Complementary Medicine - Cam
Liver Cirrhosis (Holistic)
About This Condition
Get added support for this serious disease by taking care of your nutritional needs. According to research or other evidence, the following self-care steps may be helpful.
About This Condition
Cirrhosis is a condition of severe damage to the liver that impairs its ability to function normally.
In the United States, the most common cause of liver cirrhosis is chronic alcoholism . Liver cirrhosis may also result from chronic viral infection of the liver ( hepatitis types B, C, and D) and a number of inherited diseases, such as cystic fibrosis , hemochromatosis, and Wilson’s disease . If severe, liver cirrhosis may lead to liver failure and death. In the Western world, liver cirrhosis is the third leading cause of death in people from ages 45 to 65 (after cardiovascular disease and cancer).1 Liver cirrhosis may also cause a dangerous brain abnormality called portal-systemic encephalopathy (PSE), which may lead to coma. Another form of cirrhosis, primary biliary cirrhosis (PBC), damages the bile ducts in the liver, and occurs primarily in women over 35 years of age. The cause of PBC is not known.
Many people with cirrhosis have no symptoms for years. Others may have weakness, loss of appetite, malaise, and weight loss. With blocked bile flow, it is common for people with cirrhosis to have jaundice, itching, and fatty yellow skin nodules. Later in the disease, there may be massive bleeding inside the throat, brain abnormalities due to accumulation of ammonia in the blood, liver failure, and death.
Healthy Lifestyle Tips
Alcoholism is the leading cause of liver cirrhosis in the Western world. Drinking too much alcohol also impairs the absorption and accelerates loss of several nutrients.2 , 3 , 4 Therefore, avoidance of alcohol is strongly recommended for people with liver cirrhosis. Alcohol is directly toxic to the liver. In people with alcohol-induced liver cirrhosis, even moderate alcohol consumption increases the risk of portal hypertension, a dangerous blood pressure abnormality in the liver’s circulation.5
The right diet is the key to managing many diseases and to improving general quality of life. For this condition, scientific research has found benefit in the following healthy eating tips.
What Are Star Ratings?
Our proprietary “Star-Rating” system was developed to help you easily understand the amount of scientific support behind each supplement in relation to a specific health condition. While there is no way to predict whether a vitamin, mineral, or herb will successfully treat or prevent associated health conditions, our unique ratings tell you how well these supplements are understood by some in the medical community, and whether studies have found them to be effective for other people.

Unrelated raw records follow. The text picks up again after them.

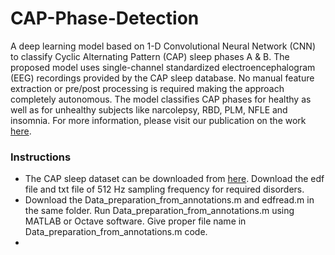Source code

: # CAP-Phase-Detection

A deep learning model based on 1-D Convolutional Neural Network (CNN) to classify Cyclic Alternating Pattern (CAP) sleep phases A & B.
The proposed model uses single-channel standardized electroencephalogram (EEG) recordings provided by the CAP sleep database.
No manual feature extraction or pre/post processing is required making the approach completely autonomous. 
The model classifies CAP phases for healthy as well as for unhealthy subjects like narcolepsy, RBD, PLM, NFLE and insomnia.
For more information, please visit our publication on the work [here](https://doi.org/10.1016/j.compbiomed.2022.105594).


### Instructions

* The CAP sleep dataset can be downloaded from [here](https://physionet.org/content/capslpdb/1.0.0/). Download the edf file and txt file of 512 Hz sampling frequency for required disorders.
* Download the Data_preparation_from_annotations.m and edfread.m in the same folder. Run Data_preparation_from_annotations.m using MATLAB or Octave software. Give proper file name in Data_preparation_from_annotations.m code. 
* 
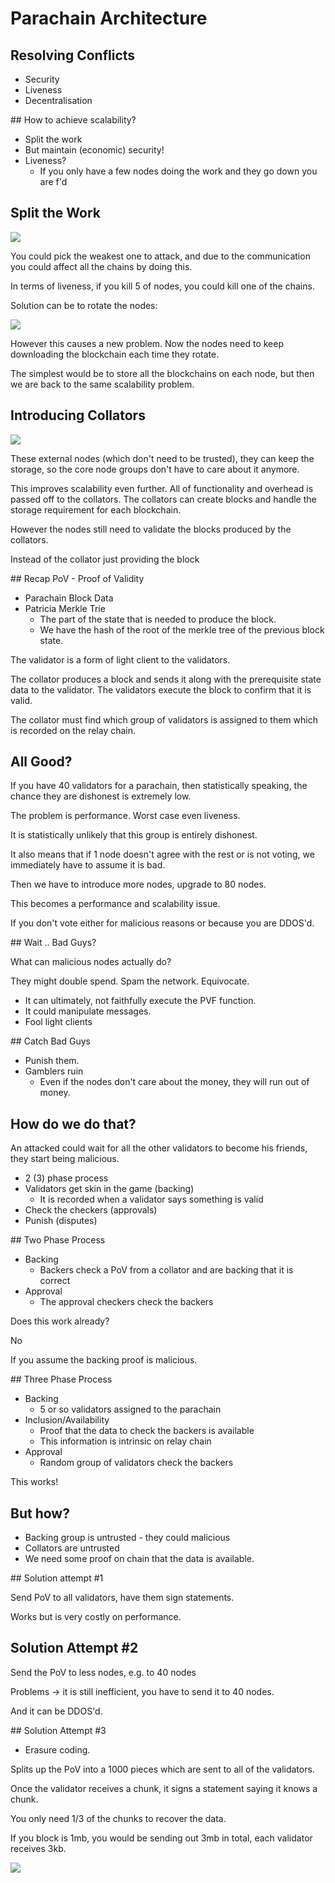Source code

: # Parachain Architecture

## Resolving Conflicts

- Security
- Liveness
- Decentralisation

## How to achieve scalability?

- Split the work
- But maintain (economic) security!
- Liveness?
  - If you only have a few nodes doing the work and they go down you are f'd

## Split the Work

![](2022-07-27-11-41-21.png)

You could pick the weakest one to attack, and due to the communication you could affect all the chains by doing this.

In terms of liveness, if you kill 5 of nodes, you could kill one of the chains.

Solution can be to rotate the nodes:

![](2022-07-27-11-44-16.png)

However this causes a new problem. Now the nodes need to keep downloading the blockchain each time they rotate.

The simplest would be to store all the blockchains on each node, but then we are back to the same scalability problem.

## Introducing Collators

![](2022-07-27-11-46-21.png)

These external nodes (which don't need to be trusted), they can keep the storage, so the core node groups don't have to care about it anymore.

This improves scalability even further. All of functionality and overhead is passed off to the collators. The collators can create blocks and handle the storage requirement for each blockchain.

However the nodes still need to validate the blocks produced by the collators.

Instead of the collator just providing the block

## Recap PoV - Proof of Validity

- Parachain Block Data
- Patricia Merkle Trie
  - The part of the state that is needed to produce the block.
  - We have the hash of the root of the merkle tree of the previous block state.

The validator is a form of light client to the validators.

The collator produces a block and sends it along with the prerequisite state data to the validator.
The validators execute the block to confirm that it is valid.

The collator must find which group of validators is assigned to them which is recorded on the relay chain.

## All Good?

If you have 40 validators for a parachain, then statistically speaking, the chance they are dishonest is extremely low.

The problem is performance. Worst case even liveness.

It is statistically unlikely that this group is entirely dishonest.

It also means that if 1 node doesn't agree with the rest or is not voting, we immediately have to assume it is bad.

Then we have to introduce more nodes, upgrade to 80 nodes.

This becomes a performance and scalability issue.

If you don't vote either for malicious reasons or because you are DDOS'd.

## Wait .. Bad Guys?

What can malicious nodes actually do?

They might double spend. Spam the network. Equivocate.
- It can ultimately, not faithfully execute the PVF function.
- It could manipulate messages.
- Fool light clients

## Catch Bad Guys

- Punish them.
- Gamblers ruin
  - Even if the nodes don't care about the money, they will run out of money.

## How do we do that?

An attacked could wait for all the other validators to become his friends, they start being malicious.

- 2 (3) phase process
- Validators get skin in the game (backing)
  - It is recorded when a validator says something is valid
- Check the checkers (approvals)
- Punish (disputes)

## Two Phase Process

- Backing
  - Backers check a PoV from a collator and are backing that it is correct 
- Approval
  - The approval checkers check the backers

Does this work already?

No

If you assume the backing proof is malicious.

## Three Phase Process

- Backing
  - 5 or so validators assigned to the parachain
- Inclusion/Availability
  - Proof that the data to check the backers is available
  - This information is intrinsic on relay chain
- Approval
  - Random group of validators check the backers

This works!

## But how?

- Backing group is untrusted - they could malicious
- Collators are untrusted
- We need some proof on chain that the data is available.

## Solution attempt #1

Send PoV to all validators, have them sign statements.

Works but is very costly on performance.

## Solution Attempt #2

Send the PoV to less nodes, e.g. to 40 nodes

Problems -> it is still inefficient, you have to send it to 40 nodes.

And it can be DDOS'd.

## Solution Attempt #3

- Erasure coding.

Splits up the PoV into a 1000 pieces which are sent to all of the validators.

Once the validator receives a chunk, it signs a statement saying it knows a chunk.

You only need 1/3 of the chunks to recover the data.

If you block is 1mb, you would be sending out 3mb in total, each validator receives 3kb.

![](2022-07-27-12-32-37.png)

For over a decade, our team has combed through thousands of research articles published in reputable journals. To help you make educated decisions, and to better understand controversial or confusing supplements, our medical experts have digested the science into these three easy-to-follow ratings. We hope this provides you with a helpful resource to make informed decisions towards your health and well-being.
3 Stars Reliable and relatively consistent scientific data showing a substantial health benefit.

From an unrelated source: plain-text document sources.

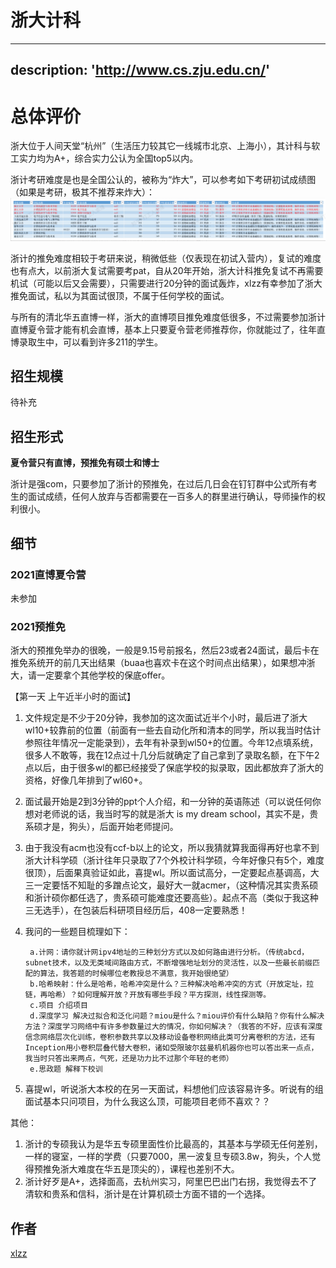 # 浙大计科

---
description: 'http://www.cs.zju.edu.cn/'
---

# 总体评价

浙大位于人间天堂“杭州”（生活压力较其它一线城市北京、上海小），其计科与软工实力均为A+，综合实力公认为全国top5以内。

浙计考研难度是也是全国公认的，被称为“炸大”，可以参考如下考研初试成绩图（如果是考研，极其不推荐来炸大）：![近几年浙大考研难度](../.gitbook/assets/浙大考研难度.png)


浙计的推免难度相较于考研来说，稍微低些（仅表现在初试入营内），复试的难度也有点大，以前浙大复试需要考pat，自从20年开始，浙大计科推免复试不再需要机试（可能以后又会需要），只需要进行20分钟的面试轰炸，xlzz有幸参加了浙大推免面试，私以为其面试很顶，不属于任何学校的面试。

与所有的清北华五直博一样，浙大的直博项目推免难度低很多，不过需要参加浙计直博夏令营才能有机会直博，基本上只要夏令营老师推荐你，你就能过了，往年直博录取生中，可以看到许多211的学生。


## 招生规模
待补充
## 招生形式

**夏令营只有直博，预推免有硕士和博士**

浙计是强com，只要参加了浙计的预推免，在过后几日会在钉钉群中公式所有考生的面试成绩，任何人放弃与否都需要在一百多人的群里进行确认，导师操作的权利很小。

## 细节

### 2021直博夏令营

未参加

### 2021预推免

浙大的预推免举办的很晚，一般是9.15号前报名，然后23或者24面试，最后卡在推免系统开的前几天出结果（buaa也喜欢卡在这个时间点出结果），如果想冲浙大，请一定要拿个其他学校的保底offer。

【第一天 上午近半小时的面试】  
1. 文件规定是不少于20分钟，我参加的这次面试近半个小时，最后进了浙大wl10+较靠前的位置（前面有一些去自动化所和清本的同学，所以我当时估计参照往年情况一定能录到），去年有补录到wl50+的位置。今年12点填系统，很多人不敢等，我在12点过十几分后就确定了自己拿到了录取名额，在下午2点以后，由于很多wl的都已经接受了保底学校的拟录取，因此都放弃了浙大的资格，好像几年排到了wl60+。
2. 面试最开始是2到3分钟的ppt个人介绍，和一分钟的英语陈述（可以说任何你想对老师说的话，我当时写的就是浙大 is my dream school，其实不是，贵系硕才是，狗头），后面开始老师提问。
3. 由于我没有acm也没有ccf-b以上的论文，所以我猜就算我面得再好也拿不到浙大计科学硕（浙计往年只录取了7个外校计科学硕，今年好像只有5个，难度很顶），后面果真验证如此，喜提wl。所以面试高分，一定要起点基调高，大三一定要恬不知耻的多蹭点论文，最好大一就acmer，（这种情况其实贵系硕和浙计硕你都任选了，贵系硕可能难度还要高些）。起点不高（类似于我这种三无选手），在包装后科研项目经历后，408一定要熟悉！
4. 我问的一些题目梳理如下：
        
        a.计网：请你就计网ipv4地址的三种划分方式以及如何路由进行分析。（传统abcd，subnet技术，以及无类域间路由方式，不断增强地址划分的灵活性，以及一些最长前缀匹配的算法，我答题的时候哪位老教授总不满意，我开始很绝望）
        b.哈希映射：什么是哈希，哈希冲突是什么？三种解决哈希冲突的方式（开放定址，拉链，再哈希）？如何理解开放？开放有哪些手段？平方探测，线性探测等。
        c.项目 介绍项目
        d.深度学习 解决过拟合和泛化问题？miou是什么？miou评价有什么缺陷？你有什么解决方法？深度学习网络中有许多参数量过大的情况，你如何解决？（我答的不好，应该有深度信念网络层次化训练，卷积参数共享以及移动设备卷积网络此类可分离卷积的方法，还有Inception用小卷积层叠代替大卷积，诸如受限玻尔兹曼机机器你也可以答出来一点点，我当时只答出来两点，气死，还是功力比不过那个年轻的老师）
        e.思政题 解释下校训
5. 喜提wl，听说浙大本校的在另一天面试，料想他们应该容易许多。听说有的组面试基本只问项目，为什么我这么顶，可能项目老师不喜欢？？
   
其他：  
1. 浙计的专硕我认为是华五专硕里面性价比最高的，其基本与学硕无任何差别，一样的寝室，一样的学费（只要7000，黑一波复旦专硕3.8w，狗头，个人觉得预推免浙大难度在华五是顶尖的），课程也差别不大。
2. 浙计好歹是A+，选择面高，去杭州实习，阿里巴巴出门右拐，我觉得去不了清软和贵系和信科，浙计是在计算机硕士方面不错的一个选择。

## 作者

[xlzz]( [来无影去无踪](../zuo-zhe-lian-xi-fang-shi.md))
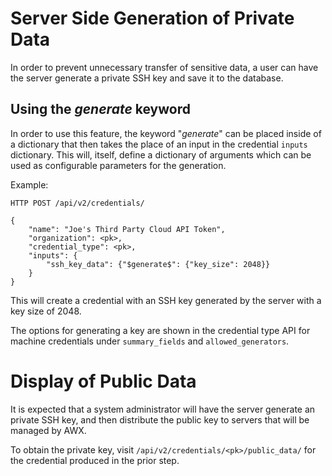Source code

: Server Side Generation of Private Data
======================================

In order to prevent unnecessary transfer of sensitive data, a user can
have the server generate a private SSH key and save it to the database.

Using the $generate$ keyword
----------------------------

In order to use this feature, the keyword "$generate$" can be placed inside
of a dictionary that then takes the place of an input in the credential
``inputs`` dictionary. This will, itself, define a dictionary of arguments
which can be used as configurable parameters for the generation.

Example:

    HTTP POST /api/v2/credentials/

    {
        "name": "Joe's Third Party Cloud API Token",
        "organization": <pk>,
        "credential_type": <pk>,
        "inputs": {
            "ssh_key_data": {"$generate$": {"key_size": 2048}}
        }
    }

This will create a credential with an SSH key generated by the server
with a key size of 2048.

The options for generating a key are shown in the credential type API
for machine credentials under ``summary_fields`` and ``allowed_generators``.

Display of Public Data
======================

It is expected that a system administrator will have the server generate
an private SSH key, and then distribute the public key to servers that will
be managed by AWX.

To obtain the private key, visit ``/api/v2/credentials/<pk>/public_data/``
for the credential produced in the prior step.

2 Stars Contradictory, insufficient, or preliminary studies suggesting a health benefit or minimal health benefit.
1 Star For an herb, supported by traditional use but minimal or no scientific evidence. For a supplement, little scientific support.
1. Beers MH, Berkow R (eds). The Merck Manual, 17th ed. Whitehouse Station, NJ: Merck and Co., Inc., 1999, 372–4.
2. Halsted CH. Alcohol: medical and nutritional effects. In Ziegler EE, Filer LJ (eds). Present Knowledge in Nutrition, 7th ed. ILSI Press, Washington, DC, 1996, 553.
3. Roggin GM, Iber FL, Kater RM, Tabon F. Malabsorption in the chronic alcoholic. Johns Hopkins Med J 1969;125:321–30.
4. Roggin GM, Iber FL, Linscheer WG. Intraluminal fat digestion in the chronic alcoholic. Gut 1972;13:107–11.
5. Luca A, Garcia-Pagan JC, Bosch J, et al. Effects of ethanol consumption on hepatic hemodynamics in patients with alcoholic cirrhosis. Gastroenterology 1997;112:1284–9.
6. Lochs H, Plauth M. Liver cirrhosis: rationale and modalities for nutritional support—the European Society of Parenteral and Enteral Nutrition consensus and beyond. Curr Opin Clin Nutr Metab Care 1999;2:345–9.
7. Lieber CS. Nutrition in liver disorders. In: Shils ME, Olson JA, Shike M, Ross AC (eds). Modern Nutrition in Health and Disease, 9th ed. Baltimore, MD: Williams and Wilkins, 1999, 1179–80.
8. Rodriguez-Moreno F, Gonzalez-Reimers E, Santolaria-Fernandez F, et al. Zinc, copper, manganese, and iron in chronic alcoholic liver disease. Alcohol 1997;14:39–44.
9. Gibbs K, Walshe JM. Studies with radioactive copper (64 Cu and 67 Cu); the incorporation of radioactive copper into caeruloplasmin in Wilson’s disease and in primary biliary cirrhosis. Clin Sci 1971;41:189–202.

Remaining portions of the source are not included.